One species that has adapted very well to human settlement is deer. It is believed that the deer population of the US is now larger than it's ever been, since the deer can live in surprisingly small open areas and have no large predators to cull their numbers. People who live on the outskirts of towns find them cute at first -- they are, I remember playing with a captive fawn when I was an adolescent -- but once the deer start destroying their gardens, the citizens start to think of setting up booby traps.

Rising populations of deer also mean automotive accidents -- there's some rural roads near where I live where I'm very paranoid whilst driving in the dark about what might jump out onto the road -- with US statistics claiming about a billion USD is lost and a few hundred people killed a year in collisions with animals, mostly deer. There is plenty of justification for declaring energetic open hunting seasons on deer, though that isn't a real solution when residences are in the line of fire.

There also have been a series of attacks by bucks in rut on humans and dogs. One person who was badly gored in the face died a few weeks later of complications. Deer are normally frightened of dogs, but in some of the recent attacks the bucks have killed fairly large dogs. Bambi -- with an attitude.

* Coyotes are another species that has adapted well to human habitation. A recent study of urban coyotes in Tucson, Arizona, found they were getting aggressive, following after people walking with dogs on a leash. Urban coyotes are fond of cats and small-to-middling dogs as prey; there are reports of attacks on small children as well.

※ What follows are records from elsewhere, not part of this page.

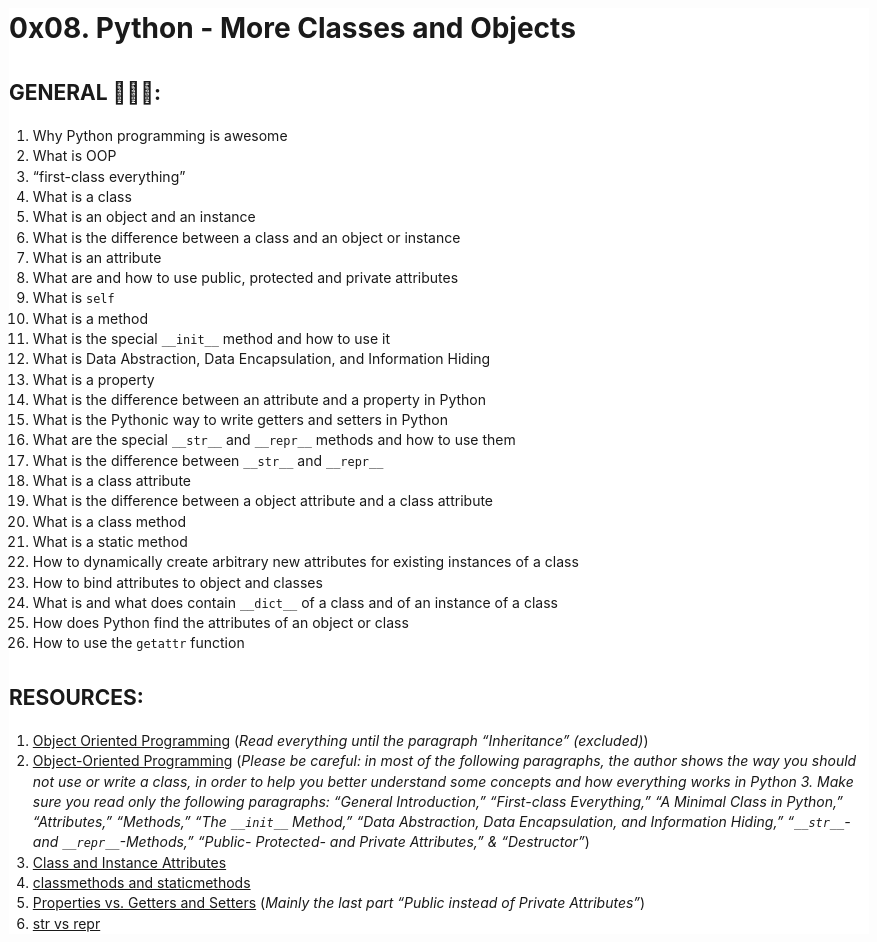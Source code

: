 # 0x08. Python - More Classes and Objects

## GENERAL :open_book::open_book::open_book::

 <ol>
	<li>Why Python programming is awesome </li>
	<li>What is OOP</li>
	<li>“first-class everything”</li>
	<li>What is a class</li>
	<li>What is an object and an instance</li>
	<li>What is the difference between a class and an object or instance</li>
	<li>What is an attribute</li>
	<li>What are and how to use public, protected and private attributes</li>
	<li>What is <code>self</code></li>
	<li>What is a method</li>
	<li>What is the special <code>__init__</code> method and how to use it</li>
	<li>What is Data Abstraction, Data Encapsulation, and Information Hiding</li>
	<li>What is a property</li>
	<li>What is the difference between an attribute and a property in Python</li>
	<li>What is the Pythonic way to write getters and setters in Python</li>
	<li>What are the special <code>__str__</code> and <code>__repr__</code> methods and how to use them</li>
	<li>What is the difference between <code>__str__</code> and <code>__repr__</code></li>
	<li>What is a class attribute</li>
	<li>What is the difference between a object attribute and a class attribute</li>
	<li>What is a class method</li>
	<li>What is a static method</li>
	<li>How to dynamically create arbitrary new attributes for existing instances of a class</li>
	<li>How to bind attributes to object and classes</li>
	<li>What is and what does contain <code>__dict__</code> of a class and of an instance of a class</li>
	<li>How does Python find the attributes of an object or class</li>
	<li>How to use the <code>getattr</code> function</li>
</ol>

## RESOURCES:

 <ol>
	<li><a href="/rltoken/VlISluyXK-teEwwPCu2tlg" title="Object Oriented Programming" target="_blank">Object Oriented Programming</a> (<em>Read everything until the paragraph “Inheritance” (excluded)</em>)</li>
	<li><a href="/rltoken/m_oP4NCbKTp9tKptvxWP_g" title="Object-Oriented Programming" target="_blank">Object-Oriented Programming</a> (<em>Please be careful: in most of the following paragraphs, the author shows the way you should not use or write a class, in order to help you better understand some concepts and how everything works in Python 3. Make sure you read only the following paragraphs: “General Introduction,” “First-class Everything,” “A Minimal Class in Python,” “Attributes,” “Methods,” “The <code>__init__</code> Method,”  “Data Abstraction, Data Encapsulation, and Information Hiding,” “<code>__str__</code>- and <code>__repr__</code>-Methods,” “Public- Protected- and Private Attributes,” &amp; “Destructor”</em>)</li>
	<li><a href="/rltoken/yRdxqVWRyGiu38i6oB4m4g" title="Class and Instance Attributes" target="_blank">Class and Instance Attributes</a> </li>
	<li><a href="/rltoken/ce7aZMwzugNBFgfYxNxwCw" title="classmethods and staticmethods" target="_blank">classmethods and staticmethods</a> </li>
	<li><a href="/rltoken/PVFV8ka_Ii6h2rXBqAliMQ" title="Properties vs. Getters and Setters" target="_blank">Properties vs. Getters and Setters</a> (<em>Mainly the last part “Public instead of Private Attributes”</em>)</li>
	<li><a href="/rltoken/eYiDVsmlNHRZTrirAZ7Qtg" title="str vs repr" target="_blank">str vs repr</a> </li>
</ol>
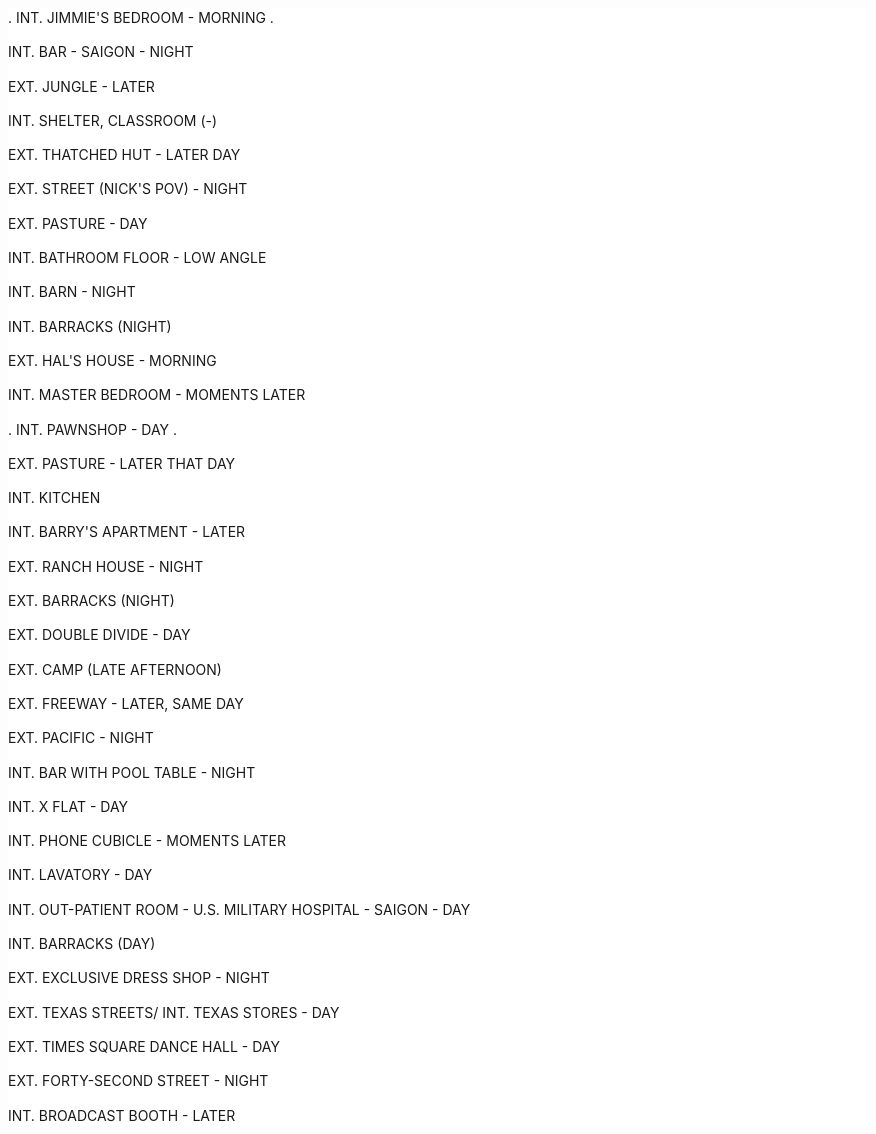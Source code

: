 . INT. JIMMIE'S BEDROOM - MORNING                                 .

INT. BAR - SAIGON - NIGHT

EXT. JUNGLE - LATER

INT. SHELTER, CLASSROOM  (-)

EXT. THATCHED HUT - LATER DAY

EXT. STREET (NICK'S POV) - NIGHT

EXT. PASTURE - DAY

INT. BATHROOM FLOOR - LOW ANGLE

INT. BARN - NIGHT

INT. BARRACKS (NIGHT)

EXT. HAL'S HOUSE - MORNING

INT. MASTER BEDROOM - MOMENTS LATER

. INT. PAWNSHOP - DAY                                             .

EXT. PASTURE - LATER THAT DAY

INT. KITCHEN

INT. BARRY'S APARTMENT - LATER

EXT. RANCH HOUSE - NIGHT

EXT. BARRACKS (NIGHT)

EXT. DOUBLE DIVIDE - DAY

EXT. CAMP (LATE AFTERNOON)

EXT. FREEWAY - LATER, SAME DAY

EXT. PACIFIC - NIGHT

INT. BAR WITH POOL TABLE - NIGHT

INT. X FLAT - DAY

INT. PHONE CUBICLE - MOMENTS LATER

INT. LAVATORY - DAY

INT. OUT-PATIENT ROOM - U.S. MILITARY HOSPITAL - SAIGON - DAY

INT. BARRACKS (DAY)

EXT. EXCLUSIVE DRESS SHOP - NIGHT

EXT. TEXAS STREETS/ INT. TEXAS STORES - DAY

EXT. TIMES SQUARE DANCE HALL - DAY

EXT. FORTY-SECOND STREET - NIGHT

INT. BROADCAST BOOTH - LATER
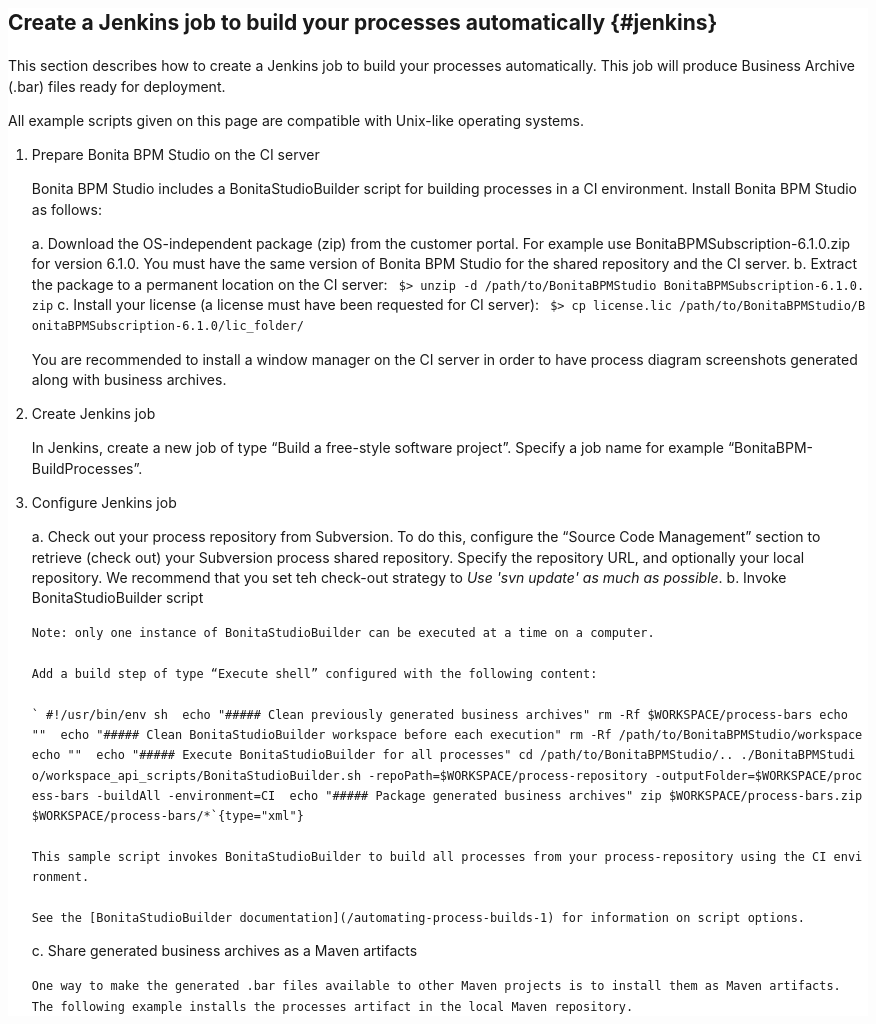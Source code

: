 Create a Jenkins job to build your processes automatically {#jenkins}
----------------------------------------------------------

This section describes how to create a Jenkins job to build your processes automatically.
This job will produce Business Archive (.bar) files ready for deployment.

All example scripts given on this page are compatible with Unix-like operating systems.

1.  Prepare Bonita BPM Studio on the CI server

    Bonita BPM Studio includes a BonitaStudioBuilder script for building processes in a CI environment. Install Bonita BPM Studio as follows:

    a.  Download the OS-independent package (zip) from the customer portal.
        For example use BonitaBPMSubscription-6.1.0.zip for version 6.1.0. You must have the same version of Bonita BPM Studio for the shared repository and the CI server.
    b.  Extract the package to a permanent location on the CI server:
        ` $> unzip -d /path/to/BonitaBPMStudio BonitaBPMSubscription-6.1.0.zip`
    c.  Install your license (a license must have been requested for CI server):
        ` $> cp license.lic /path/to/BonitaBPMStudio/BonitaBPMSubscription-6.1.0/lic_folder/`

    You are recommended to install a window manager on the CI server in order to have process diagram screenshots generated along with business archives.

2.  Create Jenkins job

    In Jenkins, create a new job of type “Build a free-style software project”.
    Specify a job name for example “BonitaBPM-BuildProcesses”.

3.  Configure Jenkins job

    a.  Check out your process repository from Subversion. To do this, configure the “Source Code Management” section to retrieve (check out) your Subversion process shared repository.
        Specify the repository URL, and optionally your local repository. We recommend that you set teh check-out strategy to *Use 'svn update' as much as possible*.
    b.  Invoke BonitaStudioBuilder script

        Note: only one instance of BonitaStudioBuilder can be executed at a time on a computer.

        Add a build step of type “Execute shell” configured with the following content:

        ` #!/usr/bin/env sh  echo "##### Clean previously generated business archives" rm -Rf $WORKSPACE/process-bars echo ""  echo "##### Clean BonitaStudioBuilder workspace before each execution" rm -Rf /path/to/BonitaBPMStudio/workspace echo ""  echo "##### Execute BonitaStudioBuilder for all processes" cd /path/to/BonitaBPMStudio/.. ./BonitaBPMStudio/workspace_api_scripts/BonitaStudioBuilder.sh -repoPath=$WORKSPACE/process-repository -outputFolder=$WORKSPACE/process-bars -buildAll -environment=CI  echo "##### Package generated business archives" zip $WORKSPACE/process-bars.zip $WORKSPACE/process-bars/*`{type="xml"}

        This sample script invokes BonitaStudioBuilder to build all processes from your process-repository using the CI environment.

        See the [BonitaStudioBuilder documentation](/automating-process-builds-1) for information on script options.

    c.  Share generated business archives as a Maven artifacts

        One way to make the generated .bar files available to other Maven projects is to install them as Maven artifacts.
        The following example installs the processes artifact in the local Maven repository.
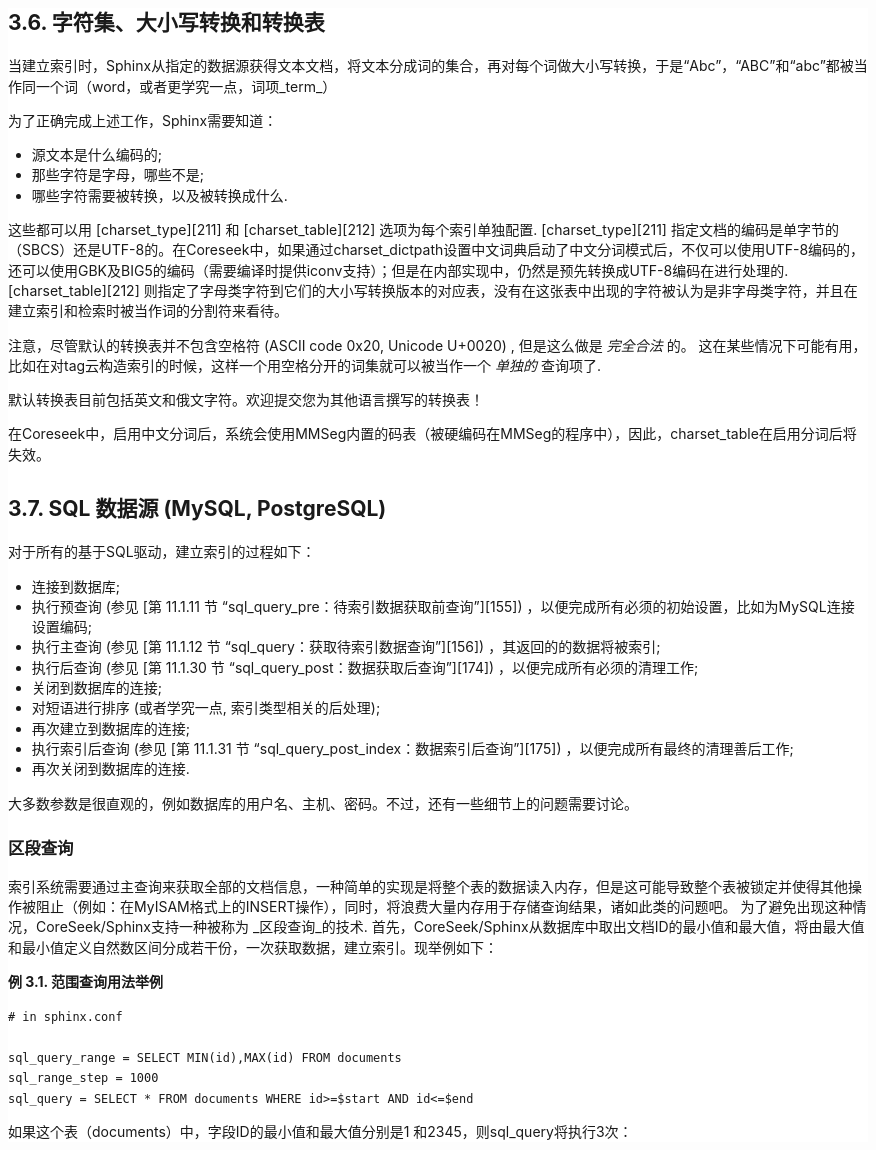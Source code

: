 ## 3.6. 字符集、大小写转换和转换表

当建立索引时，Sphinx从指定的数据源获得文本文档，将文本分成词的集合，再对每个词做大小写转换，于是“Abc”，“ABC”和“abc”都被当作同一个词（word，或者更学究一点，词项_term_） 

为了正确完成上述工作，Sphinx需要知道： 

* 源文本是什么编码的;
* 那些字符是字母，哪些不是;
* 哪些字符需要被转换，以及被转换成什么.

这些都可以用 [charset_type][211] 和 [charset_table][212] 选项为每个索引单独配置. [charset_type][211] 指定文档的编码是单字节的（SBCS）还是UTF-8的。在Coreseek中，如果通过charset_dictpath设置中文词典启动了中文分词模式后，不仅可以使用UTF-8编码的，还可以使用GBK及BIG5的编码（需要编译时提供iconv支持）；但是在内部实现中，仍然是预先转换成UTF-8编码在进行处理的. [charset_table][212] 则指定了字母类字符到它们的大小写转换版本的对应表，没有在这张表中出现的字符被认为是非字母类字符，并且在建立索引和检索时被当作词的分割符来看待。 

注意，尽管默认的转换表并不包含空格符 (ASCII code 0x20, Unicode U+0020) , 但是这么做是 _完全合法_ 的。 这在某些情况下可能有用，比如在对tag云构造索引的时候，这样一个用空格分开的词集就可以被当作一个 _单独的_ 查询项了. 

默认转换表目前包括英文和俄文字符。欢迎提交您为其他语言撰写的转换表！ 

在Coreseek中，启用中文分词后，系统会使用MMSeg内置的码表（被硬编码在MMSeg的程序中），因此，charset_table在启用分词后将失效。 

## 3.7. SQL 数据源 (MySQL, PostgreSQL)

对于所有的基于SQL驱动，建立索引的过程如下： 

* 连接到数据库;
* 执行预查询 (参见 [第 11.1.11 节 “sql_query_pre：待索引数据获取前查询”][155]) ，以便完成所有必须的初始设置，比如为MySQL连接设置编码;
* 执行主查询 (参见 [第 11.1.12 节 “sql_query：获取待索引数据查询”][156]) ，其返回的的数据将被索引;
* 执行后查询 (参见 [第 11.1.30 节 “sql_query_post：数据获取后查询”][174]) ，以便完成所有必须的清理工作;
* 关闭到数据库的连接;
* 对短语进行排序 (或者学究一点, 索引类型相关的后处理);
* 再次建立到数据库的连接;
* 执行索引后查询 (参见 [第 11.1.31 节 “sql_query_post_index：数据索引后查询”][175]) ，以便完成所有最终的清理善后工作;
* 再次关闭到数据库的连接.

大多数参数是很直观的，例如数据库的用户名、主机、密码。不过，还有一些细节上的问题需要讨论。 

### 区段查询

索引系统需要通过主查询来获取全部的文档信息，一种简单的实现是将整个表的数据读入内存，但是这可能导致整个表被锁定并使得其他操作被阻止（例如：在MyISAM格式上的INSERT操作），同时，将浪费大量内存用于存储查询结果，诸如此类的问题吧。 为了避免出现这种情况，CoreSeek/Sphinx支持一种被称为 _区段查询_的技术. 首先，CoreSeek/Sphinx从数据库中取出文档ID的最小值和最大值，将由最大值和最小值定义自然数区间分成若干份，一次获取数据，建立索引。现举例如下： 

**例 3.1. 范围查询用法举例**

    # in sphinx.conf
    
    sql_query_range = SELECT MIN(id),MAX(id) FROM documents
    sql_range_step = 1000
    sql_query = SELECT * FROM documents WHERE id>=$start AND id<=$end
    



如果这个表（documents）中，字段ID的最小值和最大值分别是1 和2345，则sql_query将执行3次：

I live on the outskirts of Loveland, Colorado, a town on the prairie in the shadow of the Rockies, and on a walk before sunrise a week ago I heard the eerie wailing of the coyotes, having one of their "pow-wows" on nearby farmland. In the summers, when I kept the window open at night, I could hear them getting it on near a pond to the west. One night I heard the wailing and then: BAP BAP BAP BAP! BAP! BAP BAP! Somebody was taking pot shots at them. That was the end of their sessions at the pond; they're cagey creatures and decided to go serenade someplace else. I told my mother the story over the phone and she suggested: "He probably wanted to get rid of them so he could get some sleep."

When I was an adolescent, some neighbors at our lake place in north Idaho had a pet coyote. Coyotes really are wild animals, and the whole exercise ended up a little tragedy -- it's not sensible to keep one as a pet. However, it was an adorable creature, with some odd habits. I picked it up one time, wrapping my arms around its body, front legs to back, enjoying its deep soft fur. It gave me a "kiss" in return, which in coyote talk was to open its jaws very wide and gently frame my face with its fangs. I felt not the least fear; it was obviously anything but a hostile act. If it had meant to do me harm, it would have gone for my throat.

* ED: Those who are inspecting this blog archive may wonder why there is an issue for October 2005 when the November 2005 blog states that it was started in that month. The October 2005 issue was actually made in 2007 -- some of the early issues were overstuffed, so I cut out and collected a set of articles that were from sources dated to October 2005 or earlier to streamline the set a bit.